Task description >> Repeat the records word for word, excluding any picture.

Data for this exercise >>
§

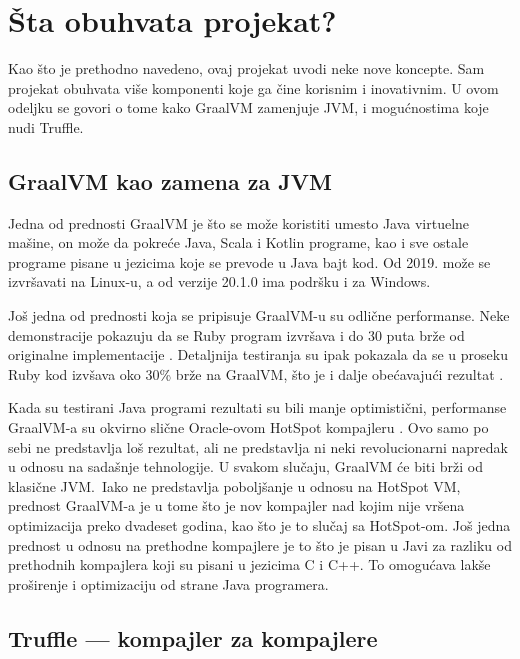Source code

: \documentclass[a4paper]{article}
\begin{document}
\section{Šta obuhvata projekat?}
\label{sec:projekat}

Kao što je prethodno navedeno, ovaj projekat uvodi neke nove koncepte. Sam projekat obuhvata više komponenti koje ga čine korisnim i inovativnim. U ovom odeljku se govori o tome kako GraalVM zamenjuje JVM, i mogućnostima koje nudi Truffle.

\subsection{GraalVM kao zamena za JVM}
\label{sub:GraalVMJVM}

Jedna od prednosti GraalVM je što se može koristiti umesto Java virtuelne mašine, on može da pokreće Java, Scala i Kotlin programe, kao i sve ostale programe pisane u jezicima koje se prevode u Java bajt kod. Od 2019. može se izvršavati na Linux-u, a od verzije 20.1.0 ima podršku i za Windows.

Još jedna od prednosti koja se pripisuje GraalVM-u su odlične performanse. Neke demonstracije pokazuju da se Ruby program izvršava i do 30 puta brže od originalne implementacije \cite{graalvmbenchmark}. Detaljnija testiranja su ipak pokazala da se u proseku Ruby kod izvšava oko 30\% brže na GraalVM, što je i dalje obećavajući rezultat \cite{whataboutgraalvm}.

Kada su testirani Java programi rezultati su bili manje optimistični, performanse GraalVM-a su okvirno slične Oracle-ovom HotSpot kompajleru \cite{graalvm}. Ovo samo po sebi ne predstavlja loš rezultat, ali ne predstavlja ni neki revolucionarni napredak u odnosu na sadašnje tehnologije. U svakom slučaju, GraalVM će biti brži od klasične JVM.\ Iako ne predstavlja poboljšanje u odnosu na HotSpot VM, prednost GraalVM-a je u tome što je nov kompajler nad kojim nije vršena optimizacija preko dvadeset godina, kao što je to slučaj sa HotSpot-om. Još jedna prednost u odnosu na prethodne kompajlere je to što je pisan u Javi za razliku od prethodnih kompajlera koji su pisani u jezicima C i C++. To omogućava lakše proširenje i optimizaciju od strane Java programera.

\subsection{Truffle --- kompajler za kompajlere}
\label{sub:truffle}
\end{document}
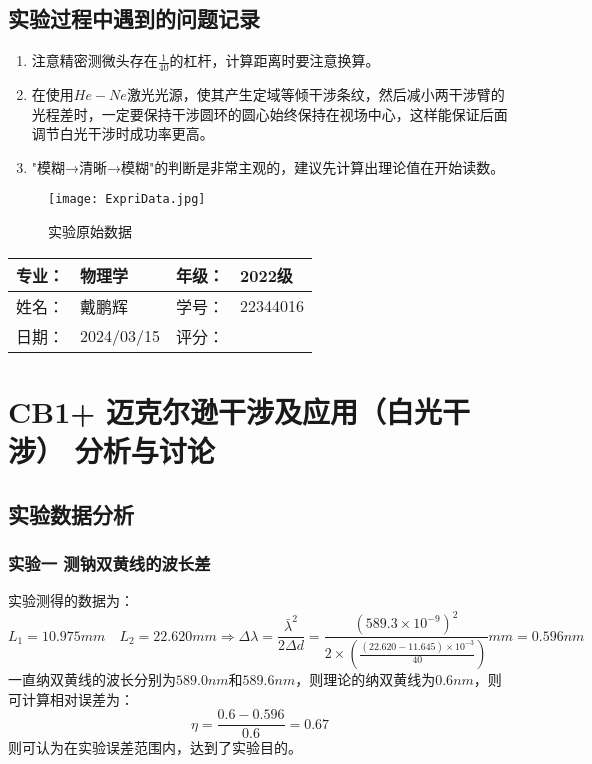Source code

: \documentclass[dvipsnames, svgnames,a4paper,11pt]{article}
\begin{document}
\subsection{实验过程中遇到的问题记录}

\begin{enumerate}
	\item 注意精密测微头存在$\frac{1}{40}$的杠杆，计算距离时要注意换算。
	
	\item 在使用$He-Ne$激光光源，使其产生定域等倾干涉条纹，然后减小两干涉臂的光程差时，一定要保持干涉圆环的圆心始终保持在视场中心，这样能保证后面调节白光干涉时成功率更高。
	\item "模糊→清晰→模糊"的判断是非常主观的，建议先计算出理论值在开始读数。
	
\end{enumerate}
	
	\begin{figure}[htbp]
		\centering
		\texttt{[image: ExpriData.jpg]}
		\caption{实验原始数据}
		\label{fig:ExpriData}
	\end{figure}

\clearpage
\begin{table}
	\renewcommand\arraystretch{1.7}
	\begin{tabularx}{\textwidth}{|X|X|X|X|}
	\hline
	专业：& 物理学 &年级：& 2022级\\
	\hline
	姓名： & 戴鹏辉 & 学号：& 22344016\\
	\hline
    日期：& 2024/03/15 & 评分： &\\
	\hline
	\end{tabularx}
\end{table}

\section{CB1+ \quad 迈克尔逊干涉及应用（白光干涉） \quad\heiti 分析与讨论}

\subsection{实验数据分析}
	
	\subsubsection{实验一 测钠双黄线的波长差}
		实验测得的数据为：
		\[ 
		L_1=10.975mm \quad L_2=22.620mm \Longrightarrow \Delta\lambda=\frac{\bar{\lambda}^2}{2\Delta d}=\frac{(589.3\times10^{-9})^2}{2\times(\frac{(22.620-11.645)\times10^{-3}}{40})}mm=0.596nm
		 \]
		一直纳双黄线的波长分别为$589.0nm$和$589.6nm$，则理论的纳双黄线为$0.6nm$，则可计算相对误差为：
		\[
		\eta=\frac{0.6-0.596}{0.6}=0.67%
		\]
		则可认为在实验误差范围内，达到了实验目的。
		
\end{document}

§

Solution to this task >>
Source code

: \documentclass[a4paper]{article}
\begin{document}
\section{Šta obuhvata projekat?}
\label{sec:projekat}

Kao što je prethodno navedeno, ovaj projekat uvodi neke nove koncepte. Sam projekat obuhvata više komponenti koje ga čine korisnim i inovativnim. U ovom odeljku se govori o tome kako GraalVM zamenjuje JVM, i mogućnostima koje nudi Truffle.

\subsection{GraalVM kao zamena za JVM}
\label{sub:GraalVMJVM}

Jedna od prednosti GraalVM je što se može koristiti umesto Java virtuelne mašine, on može da pokreće Java, Scala i Kotlin programe, kao i sve ostale programe pisane u jezicima koje se prevode u Java bajt kod. Od 2019. može se izvršavati na Linux-u, a od verzije 20.1.0 ima podršku i za Windows.

Još jedna od prednosti koja se pripisuje GraalVM-u su odlične performanse. Neke demonstracije pokazuju da se Ruby program izvršava i do 30 puta brže od originalne implementacije \cite{graalvmbenchmark}. Detaljnija testiranja su ipak pokazala da se u proseku Ruby kod izvšava oko 30\% brže na GraalVM, što je i dalje obećavajući rezultat \cite{whataboutgraalvm}.

Kada su testirani Java programi rezultati su bili manje optimistični, performanse GraalVM-a su okvirno slične Oracle-ovom HotSpot kompajleru \cite{graalvm}. Ovo samo po sebi ne predstavlja loš rezultat, ali ne predstavlja ni neki revolucionarni napredak u odnosu na sadašnje tehnologije. U svakom slučaju, GraalVM će biti brži od klasične JVM.\ Iako ne predstavlja poboljšanje u odnosu na HotSpot VM, prednost GraalVM-a je u tome što je nov kompajler nad kojim nije vršena optimizacija preko dvadeset godina, kao što je to slučaj sa HotSpot-om. Još jedna prednost u odnosu na prethodne kompajlere je to što je pisan u Javi za razliku od prethodnih kompajlera koji su pisani u jezicima C i C++. To omogućava lakše proširenje i optimizaciju od strane Java programera.

\subsection{Truffle --- kompajler za kompajlere}
\label{sub:truffle}
\end{document}
Source code

: \documentclass[dvipsnames, svgnames,a4paper,11pt]{article}
\begin{document}
\subsection{实验过程中遇到的问题记录}

\begin{enumerate}
	\item 注意精密测微头存在$\frac{1}{40}$的杠杆，计算距离时要注意换算。
	
	\item 在使用$He-Ne$激光光源，使其产生定域等倾干涉条纹，然后减小两干涉臂的光程差时，一定要保持干涉圆环的圆心始终保持在视场中心，这样能保证后面调节白光干涉时成功率更高。
	\item "模糊→清晰→模糊"的判断是非常主观的，建议先计算出理论值在开始读数。
	
\end{enumerate}
	
	\begin{figure}[htbp]
		\centering
		\texttt{[image: ExpriData.jpg]}
		\caption{实验原始数据}
		\label{fig:ExpriData}
	\end{figure}

\clearpage
\begin{table}
	\renewcommand\arraystretch{1.7}
	\begin{tabularx}{\textwidth}{|X|X|X|X|}
	\hline
	专业：& 物理学 &年级：& 2022级\\
	\hline
	姓名： & 戴鹏辉 & 学号：& 22344016\\
	\hline
    日期：& 2024/03/15 & 评分： &\\
	\hline
	\end{tabularx}
\end{table}

\section{CB1+ \quad 迈克尔逊干涉及应用（白光干涉） \quad\heiti 分析与讨论}

\subsection{实验数据分析}
	
	\subsubsection{实验一 测钠双黄线的波长差}
		实验测得的数据为：
		\[ 
		L_1=10.975mm \quad L_2=22.620mm \Longrightarrow \Delta\lambda=\frac{\bar{\lambda}^2}{2\Delta d}=\frac{(589.3\times10^{-9})^2}{2\times(\frac{(22.620-11.645)\times10^{-3}}{40})}mm=0.596nm
		 \]
		一直纳双黄线的波长分别为$589.0nm$和$589.6nm$，则理论的纳双黄线为$0.6nm$，则可计算相对误差为：
		\[
		\eta=\frac{0.6-0.596}{0.6}=0.67%
		\]
		则可认为在实验误差范围内，达到了实验目的。
		
\end{document}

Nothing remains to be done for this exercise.